Y es que eso es lo que fue el 10 de agosto de 1809: la revuelta de una provincia serrana que era parte del territorio de la Audiencia de Quito (la provincia de “Quito”, propiamente dicha) para persuadir a sus provincias vecinas de todos los puntos cardinales a someterse a un nuevo orden administrativo dentro de la Monarquía Española con Quito en la cúspide de este nuevo diseño… y el miserable y rotundo fracaso que Quito cosechó cuando trató de convencer a estas provincias vecinas con semejante propuesta, mismo que se lo ha disfrazado de heroísmo por historiadores que tuvieron que inventar una nación, aunque sea asentados en mitos y fábulas, en mentiras piadosas.

Así, a día de hoy, como fecha nacional, el 10 de agosto de 1809 es la celebración por el país del fracaso de la lucha política de una de nuestras provincias constitutivas (Quito), que fue aplastada de manera rotunda y sin contemplaciones por las otras dos provincias constitutivas de nuestro territorio (Guayaquil y Cuenca).

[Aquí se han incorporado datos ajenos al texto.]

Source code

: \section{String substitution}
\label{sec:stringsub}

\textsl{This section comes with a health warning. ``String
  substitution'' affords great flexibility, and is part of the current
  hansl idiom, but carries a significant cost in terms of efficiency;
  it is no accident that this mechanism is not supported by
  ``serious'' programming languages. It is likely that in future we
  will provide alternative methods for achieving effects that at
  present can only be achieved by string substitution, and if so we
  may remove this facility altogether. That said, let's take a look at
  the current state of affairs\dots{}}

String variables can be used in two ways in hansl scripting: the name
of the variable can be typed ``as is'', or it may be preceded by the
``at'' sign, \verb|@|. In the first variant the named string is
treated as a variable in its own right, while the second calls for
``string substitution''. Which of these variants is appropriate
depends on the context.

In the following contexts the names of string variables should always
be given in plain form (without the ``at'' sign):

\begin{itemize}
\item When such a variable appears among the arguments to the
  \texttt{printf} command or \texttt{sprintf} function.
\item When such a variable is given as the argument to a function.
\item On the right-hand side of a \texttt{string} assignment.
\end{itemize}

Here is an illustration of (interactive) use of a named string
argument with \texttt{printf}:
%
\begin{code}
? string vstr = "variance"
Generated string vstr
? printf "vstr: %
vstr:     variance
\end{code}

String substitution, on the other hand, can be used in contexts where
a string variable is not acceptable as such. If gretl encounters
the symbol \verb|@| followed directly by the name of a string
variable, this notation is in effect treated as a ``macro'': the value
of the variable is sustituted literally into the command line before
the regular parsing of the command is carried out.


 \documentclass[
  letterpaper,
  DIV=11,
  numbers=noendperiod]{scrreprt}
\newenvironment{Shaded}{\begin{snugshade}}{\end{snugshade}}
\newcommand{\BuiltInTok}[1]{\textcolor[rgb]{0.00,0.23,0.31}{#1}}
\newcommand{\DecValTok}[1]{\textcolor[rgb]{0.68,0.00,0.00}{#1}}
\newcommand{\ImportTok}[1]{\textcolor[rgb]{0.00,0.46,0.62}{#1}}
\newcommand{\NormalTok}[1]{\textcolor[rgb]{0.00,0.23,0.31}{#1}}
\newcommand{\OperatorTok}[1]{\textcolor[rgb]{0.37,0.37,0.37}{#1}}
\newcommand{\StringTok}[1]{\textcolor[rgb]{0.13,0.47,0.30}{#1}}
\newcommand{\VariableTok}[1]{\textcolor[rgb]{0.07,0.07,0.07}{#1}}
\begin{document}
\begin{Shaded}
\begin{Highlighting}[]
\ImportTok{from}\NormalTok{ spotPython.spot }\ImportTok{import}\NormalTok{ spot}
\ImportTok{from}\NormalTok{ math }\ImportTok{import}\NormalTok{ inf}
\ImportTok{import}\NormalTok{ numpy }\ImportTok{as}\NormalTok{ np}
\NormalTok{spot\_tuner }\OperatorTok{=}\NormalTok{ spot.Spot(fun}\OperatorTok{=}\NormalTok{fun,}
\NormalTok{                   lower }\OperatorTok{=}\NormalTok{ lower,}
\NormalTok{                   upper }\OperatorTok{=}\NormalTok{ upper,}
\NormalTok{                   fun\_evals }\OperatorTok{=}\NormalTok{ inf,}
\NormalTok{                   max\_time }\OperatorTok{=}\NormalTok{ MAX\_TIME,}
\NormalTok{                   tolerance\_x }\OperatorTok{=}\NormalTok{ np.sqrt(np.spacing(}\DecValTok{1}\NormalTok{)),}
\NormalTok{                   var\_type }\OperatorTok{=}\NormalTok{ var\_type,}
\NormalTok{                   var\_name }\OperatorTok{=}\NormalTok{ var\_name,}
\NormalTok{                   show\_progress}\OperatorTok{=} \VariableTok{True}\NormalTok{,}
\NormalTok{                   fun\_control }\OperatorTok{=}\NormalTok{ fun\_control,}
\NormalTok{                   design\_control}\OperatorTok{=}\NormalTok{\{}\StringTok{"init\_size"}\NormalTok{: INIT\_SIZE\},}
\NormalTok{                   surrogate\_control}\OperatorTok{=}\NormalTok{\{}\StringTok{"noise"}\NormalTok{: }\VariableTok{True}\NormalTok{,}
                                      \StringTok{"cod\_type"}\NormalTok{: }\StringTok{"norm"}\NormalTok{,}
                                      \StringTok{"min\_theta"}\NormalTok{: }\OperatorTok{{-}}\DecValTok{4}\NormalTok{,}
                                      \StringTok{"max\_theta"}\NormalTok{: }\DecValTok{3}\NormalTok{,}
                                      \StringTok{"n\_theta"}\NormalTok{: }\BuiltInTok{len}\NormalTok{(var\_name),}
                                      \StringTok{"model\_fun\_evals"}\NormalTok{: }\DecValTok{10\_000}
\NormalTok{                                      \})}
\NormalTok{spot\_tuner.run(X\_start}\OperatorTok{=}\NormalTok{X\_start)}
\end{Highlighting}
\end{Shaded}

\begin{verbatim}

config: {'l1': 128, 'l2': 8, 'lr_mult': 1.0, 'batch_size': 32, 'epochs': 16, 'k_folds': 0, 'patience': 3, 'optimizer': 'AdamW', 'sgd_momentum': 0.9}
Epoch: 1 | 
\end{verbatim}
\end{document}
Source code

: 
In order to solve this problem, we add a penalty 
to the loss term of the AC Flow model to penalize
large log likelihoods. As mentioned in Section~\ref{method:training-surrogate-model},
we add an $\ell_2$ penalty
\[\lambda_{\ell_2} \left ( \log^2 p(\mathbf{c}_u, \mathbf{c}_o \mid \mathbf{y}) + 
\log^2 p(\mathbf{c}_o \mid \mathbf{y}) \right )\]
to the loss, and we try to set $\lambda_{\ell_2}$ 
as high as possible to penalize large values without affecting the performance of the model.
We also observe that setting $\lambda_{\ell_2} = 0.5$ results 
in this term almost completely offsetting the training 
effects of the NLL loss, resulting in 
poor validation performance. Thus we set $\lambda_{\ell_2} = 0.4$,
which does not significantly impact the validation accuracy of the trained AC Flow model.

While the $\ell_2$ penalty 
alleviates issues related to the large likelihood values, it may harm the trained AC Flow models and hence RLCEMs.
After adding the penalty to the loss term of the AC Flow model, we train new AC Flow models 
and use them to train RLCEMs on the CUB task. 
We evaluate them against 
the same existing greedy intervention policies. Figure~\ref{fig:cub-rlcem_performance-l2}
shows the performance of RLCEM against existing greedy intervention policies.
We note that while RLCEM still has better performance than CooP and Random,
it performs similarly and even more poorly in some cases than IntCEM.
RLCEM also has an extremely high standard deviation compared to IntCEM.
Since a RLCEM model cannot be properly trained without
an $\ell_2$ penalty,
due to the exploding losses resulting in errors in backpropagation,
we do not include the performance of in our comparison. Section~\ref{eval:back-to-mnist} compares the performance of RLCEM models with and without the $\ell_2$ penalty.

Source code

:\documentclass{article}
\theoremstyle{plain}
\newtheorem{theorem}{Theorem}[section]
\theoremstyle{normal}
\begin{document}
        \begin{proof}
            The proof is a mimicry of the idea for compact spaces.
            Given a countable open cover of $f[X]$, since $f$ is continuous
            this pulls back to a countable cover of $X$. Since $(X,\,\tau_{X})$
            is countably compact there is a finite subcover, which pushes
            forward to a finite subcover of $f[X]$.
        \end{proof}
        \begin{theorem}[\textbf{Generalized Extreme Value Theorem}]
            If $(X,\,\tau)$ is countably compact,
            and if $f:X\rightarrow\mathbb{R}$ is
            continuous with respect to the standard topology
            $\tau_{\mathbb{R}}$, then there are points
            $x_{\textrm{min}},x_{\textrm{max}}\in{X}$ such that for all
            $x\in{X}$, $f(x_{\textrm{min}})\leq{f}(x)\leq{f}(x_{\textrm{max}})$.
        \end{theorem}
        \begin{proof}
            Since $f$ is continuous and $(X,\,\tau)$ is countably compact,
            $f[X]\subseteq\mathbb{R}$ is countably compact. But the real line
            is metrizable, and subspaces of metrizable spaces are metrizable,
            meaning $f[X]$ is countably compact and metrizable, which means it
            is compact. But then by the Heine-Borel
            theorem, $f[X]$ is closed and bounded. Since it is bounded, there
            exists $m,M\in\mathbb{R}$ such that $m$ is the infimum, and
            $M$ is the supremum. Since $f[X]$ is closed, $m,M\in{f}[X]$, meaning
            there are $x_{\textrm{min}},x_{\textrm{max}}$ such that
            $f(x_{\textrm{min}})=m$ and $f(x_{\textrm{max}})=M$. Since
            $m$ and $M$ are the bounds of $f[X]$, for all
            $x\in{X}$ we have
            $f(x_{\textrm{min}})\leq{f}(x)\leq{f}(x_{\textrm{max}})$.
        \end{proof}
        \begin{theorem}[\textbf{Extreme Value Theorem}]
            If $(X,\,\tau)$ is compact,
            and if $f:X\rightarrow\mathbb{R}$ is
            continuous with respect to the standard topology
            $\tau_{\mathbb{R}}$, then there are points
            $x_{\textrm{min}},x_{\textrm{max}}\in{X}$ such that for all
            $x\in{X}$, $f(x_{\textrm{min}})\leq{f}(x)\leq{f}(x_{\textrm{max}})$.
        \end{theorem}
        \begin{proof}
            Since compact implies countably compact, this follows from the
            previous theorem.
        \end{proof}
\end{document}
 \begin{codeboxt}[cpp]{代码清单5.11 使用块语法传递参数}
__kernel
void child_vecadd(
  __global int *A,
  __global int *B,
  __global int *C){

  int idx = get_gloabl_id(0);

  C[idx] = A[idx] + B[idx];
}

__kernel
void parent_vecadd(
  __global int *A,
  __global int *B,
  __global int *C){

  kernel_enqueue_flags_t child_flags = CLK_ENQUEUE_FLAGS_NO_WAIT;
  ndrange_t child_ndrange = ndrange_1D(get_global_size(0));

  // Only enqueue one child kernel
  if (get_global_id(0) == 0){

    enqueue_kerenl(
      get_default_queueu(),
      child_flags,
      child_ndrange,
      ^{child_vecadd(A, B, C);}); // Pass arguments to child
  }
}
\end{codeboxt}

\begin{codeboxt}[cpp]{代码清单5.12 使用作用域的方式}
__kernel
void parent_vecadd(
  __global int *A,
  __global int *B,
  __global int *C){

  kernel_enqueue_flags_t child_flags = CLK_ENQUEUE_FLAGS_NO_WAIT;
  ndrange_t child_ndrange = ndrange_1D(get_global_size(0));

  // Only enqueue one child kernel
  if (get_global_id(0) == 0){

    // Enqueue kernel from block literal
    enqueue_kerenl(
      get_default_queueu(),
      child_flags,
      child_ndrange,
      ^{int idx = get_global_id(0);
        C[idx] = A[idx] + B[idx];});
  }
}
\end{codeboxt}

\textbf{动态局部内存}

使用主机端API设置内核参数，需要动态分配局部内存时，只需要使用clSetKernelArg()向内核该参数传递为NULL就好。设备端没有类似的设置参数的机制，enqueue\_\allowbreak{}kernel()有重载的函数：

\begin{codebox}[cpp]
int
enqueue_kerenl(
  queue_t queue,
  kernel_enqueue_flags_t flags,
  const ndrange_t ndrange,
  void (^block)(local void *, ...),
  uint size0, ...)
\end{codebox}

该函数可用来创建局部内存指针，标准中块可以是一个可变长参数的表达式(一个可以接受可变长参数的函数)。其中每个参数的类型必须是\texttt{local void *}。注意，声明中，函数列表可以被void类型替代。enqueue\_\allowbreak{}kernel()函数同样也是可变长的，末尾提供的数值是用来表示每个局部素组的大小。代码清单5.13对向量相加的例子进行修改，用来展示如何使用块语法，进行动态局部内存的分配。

Cada 10 de agosto es, en resumidas cuentas, la recordación de un fracaso y la celebración de una mentira.

* Andrade Marín, Luciano, ‘El Ilustre Ayuntamiento quiteño de 1820 y la gloriosa revolución de Guayaquil’, en: Muñoz de Leoro, Mercedes (comp.), ‘Memorias históricas de la biblioteca municipal González Suárez’, Editorial Abya-Yala, Quito, 2003, p. 75.  
** Una evidencia de la preeminencia de Guayaquil en los primeros años de la República es el número de Presidentes de origen guayaquileño en este período de representación paritaria en el Congreso Nacional (1830-1861), que “era una clara ventaja para Guayaquil y el Austro, menos poblados que Quito” (Ayala Mora, Enrique, ‘Evolución constitucional del Ecuador’, p. 28). El número de Presidentes constitucionales originarios de Guayaquil fue de cinco (Vicente Rocafuerte, Vicente Ramón Roca, Diego Noboa, Francisco Robles, Gabriel García Moreno) y, además, se debe sumar a José María Urbina, que aunque nacido en Píllaro, hizo toda su vida política en Guayaquil, ciudad donde murió. En ese mismo período, hubo un único Presidente nacido en Quito, Manuel de Ascázubi, en un gobierno encargado que cumplió un rol de transición entre dos Presidentes guayaquileños (Roca y Noboa), que es el mismo rol que está desempeñando el inepto de Moreno por estos días.